Truckers Against Trafficking
- Abbreviation: TAT
- Formation: 2009; 17 years ago
- Type: NGO
- Purpose: To oppose human trafficking
- Location: Colorado;
- Region served: United States
- Members: Truck drivers
- Official language: English language
- Executive Director: Kendis Paris
- Affiliations: Pilot Flying J Love's Truckload Carriers Association
- Website: truckersagainsttrafficking.org

= Truckers Against Trafficking =

U.S. nonprofit organization

Truckers Against Trafficking (TAT) is an American nonprofit organization that trains truck drivers to recognize and report instances of human trafficking. It was founded in Oklahoma in 2009 and teaches truck drivers about the results of human trafficking. It is now based in Colorado, and its executive director is Kendis Paris.

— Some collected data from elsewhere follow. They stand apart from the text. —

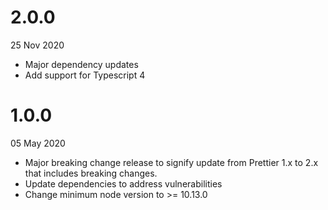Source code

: # 2.0.0
25 Nov 2020
* Major dependency updates
* Add support for Typescript 4

# 1.0.0
05 May 2020

* Major breaking change release to signify update from Prettier 1.x to 2.x that includes breaking changes.
* Update dependencies to address vulnerabilities
* Change minimum node version to >= 10.13.0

TAT produces anti-trafficking materials which are commonly seen throughout the trucking industry. They have teamed up with law enforcement agencies and trucking companies to provide training on identifying sex trafficking, and some companies require their drivers to go through it. Through their efforts, they have freed hundreds of human trafficking victims. According to the National Human Trafficking Resource Center, the majority of truck drivers who report tips learned about them through TAT.

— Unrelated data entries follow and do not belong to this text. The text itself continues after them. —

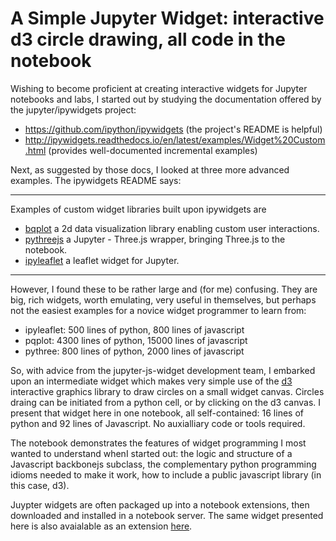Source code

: # A Simple Jupyter Widget: interactive d3 circle drawing, all code in the notebook

Wishing to become proficient at creating interactive widgets for Jupyter notebooks and labs,
I started out by studying the documentation offered by the jupyter/ipywidgets project:

  -  https://github.com/ipython/ipywidgets   (the project's README is helpful)
  -  http://ipywidgets.readthedocs.io/en/latest/examples/Widget%20Custom.html (provides well-documented incremental examples)

Next, as suggested by those docs, I looked at three more advanced examples.  The ipywidgets README says:

<hr>
Examples of custom widget libraries built upon ipywidgets are

- [bqplot](https://github.com/bloomberg/bqplot) a 2d data visualization library
  enabling custom user interactions.
- [pythreejs](https://github.com/jovyan/pythreejs) a Jupyter - Three.js wrapper,
  bringing Three.js to the notebook.
- [ipyleaflet](https://github.com/ellisonbg/ipyleaflet) a leaflet widget for Jupyter.

<hr>

However, I found these to be rather large and (for me) confusing. They
are big, rich widgets, worth emulating, very useful in themselves, but perhaps not the easiest examples for a
novice widget programmer to learn from:

  - ipyleaflet:  500 lines of python, 800 lines of javascript
  - pqplot: 4300 lines of python, 15000 lines of javascript
  - pythree: 800 lines of python, 2000 lines of javascript

So, with advice from the jupyter-js-widget development team, I embarked upon
an intermediate widget which makes very simple use of the [d3](https://d3js.org/)
interactive graphics library to draw circles on a small widget canvas.  Circles draing
can be initiated from a python cell, or by clicking on the d3 canvas.  I present that widget here 
in one notebook, all self-contained: 16 lines of python and 92 lines of Javascript.  No
auxialliary code or tools required.  

The notebook demonstrates the features of widget programming I most wanted to understand whenI started out: the
logic and structure of a Javascript backbonejs subclass, the complementary python programming idioms
needed to make it work, how to include a public javascript library (in this case, d3).

Juypter widgets are often packaged up into a notebook extensions, then downloaded and installed in a notebook
server.  The same widget presented here is also avaialable as an extension [here](https://github.com/paul-shannon/jupyter-widget-demo-nbextension).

The organization began a partnership with Pilot Flying J in 2011, Love's in 2013, and the Truckload Carriers Association in 2013. In 2012, the Ottawa, Ontario, Canada-based Persons Against the Crime of Trafficking in Humans was inspired by TAT to initiate TruckSTOP, a campaign that teaches truck drivers how to identify human trafficking victims. TAT was promoted in "Killer Truckers", a 2013 television special by Investigation Discovery. Also in 2013, Nevada Attorney General Catherine Cortez Masto spoke highly of TAT.

In one successful execution of TAT training, a truck driver called 911 after suspecting human trafficking in one situation, which precipitated the arrest and subsequent conviction of 31 traffickers, the release of nine trafficking victims, and the fall of an organized crime ring that had been active in 13 U.S. states.